[Instructions to follow]: Transcribe every record that appears below, exactly and in full.

[Data records]
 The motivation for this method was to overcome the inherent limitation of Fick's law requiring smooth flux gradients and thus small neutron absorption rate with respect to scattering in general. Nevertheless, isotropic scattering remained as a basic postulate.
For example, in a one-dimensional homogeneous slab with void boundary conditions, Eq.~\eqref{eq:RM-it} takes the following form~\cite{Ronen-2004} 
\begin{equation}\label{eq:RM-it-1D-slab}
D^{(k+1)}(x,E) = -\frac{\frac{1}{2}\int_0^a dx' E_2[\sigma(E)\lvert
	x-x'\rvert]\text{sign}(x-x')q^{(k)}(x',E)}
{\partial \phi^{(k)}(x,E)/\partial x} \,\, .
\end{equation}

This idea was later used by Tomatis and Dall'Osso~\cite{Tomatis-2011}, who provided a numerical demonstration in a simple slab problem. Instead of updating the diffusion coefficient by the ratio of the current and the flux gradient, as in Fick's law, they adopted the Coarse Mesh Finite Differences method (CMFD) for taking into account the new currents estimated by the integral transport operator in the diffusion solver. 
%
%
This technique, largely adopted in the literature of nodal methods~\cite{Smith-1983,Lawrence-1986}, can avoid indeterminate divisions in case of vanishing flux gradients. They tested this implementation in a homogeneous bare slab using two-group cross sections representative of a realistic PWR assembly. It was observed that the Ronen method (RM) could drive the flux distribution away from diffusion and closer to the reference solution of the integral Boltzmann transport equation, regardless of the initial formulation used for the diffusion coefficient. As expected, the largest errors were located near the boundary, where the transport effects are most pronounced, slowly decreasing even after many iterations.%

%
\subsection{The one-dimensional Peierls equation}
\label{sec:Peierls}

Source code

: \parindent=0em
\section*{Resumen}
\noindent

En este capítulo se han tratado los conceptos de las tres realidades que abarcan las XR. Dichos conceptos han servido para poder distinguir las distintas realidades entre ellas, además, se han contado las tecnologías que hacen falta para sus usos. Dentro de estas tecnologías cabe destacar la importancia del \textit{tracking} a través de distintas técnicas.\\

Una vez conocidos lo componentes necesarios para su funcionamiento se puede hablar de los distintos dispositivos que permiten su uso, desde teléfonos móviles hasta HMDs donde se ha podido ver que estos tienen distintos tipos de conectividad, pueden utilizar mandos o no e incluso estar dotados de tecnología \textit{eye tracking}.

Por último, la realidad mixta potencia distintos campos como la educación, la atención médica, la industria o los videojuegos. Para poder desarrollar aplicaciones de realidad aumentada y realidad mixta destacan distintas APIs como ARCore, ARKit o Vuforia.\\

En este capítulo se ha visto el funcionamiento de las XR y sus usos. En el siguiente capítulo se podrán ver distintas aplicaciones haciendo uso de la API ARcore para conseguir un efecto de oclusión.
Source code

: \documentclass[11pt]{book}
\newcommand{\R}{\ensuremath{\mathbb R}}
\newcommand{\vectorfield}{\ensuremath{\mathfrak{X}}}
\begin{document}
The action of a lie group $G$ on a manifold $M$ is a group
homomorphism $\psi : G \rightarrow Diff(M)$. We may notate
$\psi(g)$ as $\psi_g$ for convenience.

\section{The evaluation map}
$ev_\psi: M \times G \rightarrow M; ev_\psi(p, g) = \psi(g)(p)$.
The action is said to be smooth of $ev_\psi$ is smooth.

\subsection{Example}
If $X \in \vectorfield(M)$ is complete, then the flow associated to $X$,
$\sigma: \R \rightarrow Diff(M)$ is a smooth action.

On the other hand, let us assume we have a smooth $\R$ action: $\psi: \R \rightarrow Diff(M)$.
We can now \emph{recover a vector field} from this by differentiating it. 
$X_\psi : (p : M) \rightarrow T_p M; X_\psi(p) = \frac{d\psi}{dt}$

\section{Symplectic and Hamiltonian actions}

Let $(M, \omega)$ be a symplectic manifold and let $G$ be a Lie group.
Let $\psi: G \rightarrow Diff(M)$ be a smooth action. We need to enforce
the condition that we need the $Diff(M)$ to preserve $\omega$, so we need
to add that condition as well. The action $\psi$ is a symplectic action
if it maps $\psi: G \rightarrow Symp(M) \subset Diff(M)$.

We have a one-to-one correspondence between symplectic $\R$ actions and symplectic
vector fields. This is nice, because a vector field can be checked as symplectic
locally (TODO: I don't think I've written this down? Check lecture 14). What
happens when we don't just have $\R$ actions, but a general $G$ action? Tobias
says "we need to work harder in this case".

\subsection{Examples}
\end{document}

[Exercise response]:
 The motivation for this method was to overcome the inherent limitation of Fick's law requiring smooth flux gradients and thus small neutron absorption rate with respect to scattering in general. Nevertheless, isotropic scattering remained as a basic postulate.
For example, in a one-dimensional homogeneous slab with void boundary conditions, Eq.~\eqref{eq:RM-it} takes the following form~\cite{Ronen-2004} 
\begin{equation}\label{eq:RM-it-1D-slab}
D^{(k+1)}(x,E) = -\frac{\frac{1}{2}\int_0^a dx' E_2[\sigma(E)\lvert
	x-x'\rvert]\text{sign}(x-x')q^{(k)}(x',E)}
{\partial \phi^{(k)}(x,E)/\partial x} \,\, .
\end{equation}

This idea was later used by Tomatis and Dall'Osso~\cite{Tomatis-2011}, who provided a numerical demonstration in a simple slab problem. Instead of updating the diffusion coefficient by the ratio of the current and the flux gradient, as in Fick's law, they adopted the Coarse Mesh Finite Differences method (CMFD) for taking into account the new currents estimated by the integral transport operator in the diffusion solver. 
%
%
This technique, largely adopted in the literature of nodal methods~\cite{Smith-1983,Lawrence-1986}, can avoid indeterminate divisions in case of vanishing flux gradients. They tested this implementation in a homogeneous bare slab using two-group cross sections representative of a realistic PWR assembly. It was observed that the Ronen method (RM) could drive the flux distribution away from diffusion and closer to the reference solution of the integral Boltzmann transport equation, regardless of the initial formulation used for the diffusion coefficient. As expected, the largest errors were located near the boundary, where the transport effects are most pronounced, slowly decreasing even after many iterations.%

%
\subsection{The one-dimensional Peierls equation}
\label{sec:Peierls}

Source code

: \parindent=0em
\section*{Resumen}
\noindent

En este capítulo se han tratado los conceptos de las tres realidades que abarcan las XR. Dichos conceptos han servido para poder distinguir las distintas realidades entre ellas, además, se han contado las tecnologías que hacen falta para sus usos. Dentro de estas tecnologías cabe destacar la importancia del \textit{tracking} a través de distintas técnicas.\\

Una vez conocidos lo componentes necesarios para su funcionamiento se puede hablar de los distintos dispositivos que permiten su uso, desde teléfonos móviles hasta HMDs donde se ha podido ver que estos tienen distintos tipos de conectividad, pueden utilizar mandos o no e incluso estar dotados de tecnología \textit{eye tracking}.

Por último, la realidad mixta potencia distintos campos como la educación, la atención médica, la industria o los videojuegos. Para poder desarrollar aplicaciones de realidad aumentada y realidad mixta destacan distintas APIs como ARCore, ARKit o Vuforia.\\

En este capítulo se ha visto el funcionamiento de las XR y sus usos. En el siguiente capítulo se podrán ver distintas aplicaciones haciendo uso de la API ARcore para conseguir un efecto de oclusión.
Source code

: \documentclass[11pt]{book}
\newcommand{\R}{\ensuremath{\mathbb R}}
\newcommand{\vectorfield}{\ensuremath{\mathfrak{X}}}
\begin{document}
The action of a lie group $G$ on a manifold $M$ is a group
homomorphism $\psi : G \rightarrow Diff(M)$. We may notate
$\psi(g)$ as $\psi_g$ for convenience.

\section{The evaluation map}
$ev_\psi: M \times G \rightarrow M; ev_\psi(p, g) = \psi(g)(p)$.
The action is said to be smooth of $ev_\psi$ is smooth.

\subsection{Example}
If $X \in \vectorfield(M)$ is complete, then the flow associated to $X$,
$\sigma: \R \rightarrow Diff(M)$ is a smooth action.

On the other hand, let us assume we have a smooth $\R$ action: $\psi: \R \rightarrow Diff(M)$.
We can now \emph{recover a vector field} from this by differentiating it. 
$X_\psi : (p : M) \rightarrow T_p M; X_\psi(p) = \frac{d\psi}{dt}$

\section{Symplectic and Hamiltonian actions}

Let $(M, \omega)$ be a symplectic manifold and let $G$ be a Lie group.
Let $\psi: G \rightarrow Diff(M)$ be a smooth action. We need to enforce
the condition that we need the $Diff(M)$ to preserve $\omega$, so we need
to add that condition as well. The action $\psi$ is a symplectic action
if it maps $\psi: G \rightarrow Symp(M) \subset Diff(M)$.

We have a one-to-one correspondence between symplectic $\R$ actions and symplectic
vector fields. This is nice, because a vector field can be checked as symplectic
locally (TODO: I don't think I've written this down? Check lecture 14). What
happens when we don't just have $\R$ actions, but a general $G$ action? Tobias
says "we need to work harder in this case".

\subsection{Examples}
\end{document}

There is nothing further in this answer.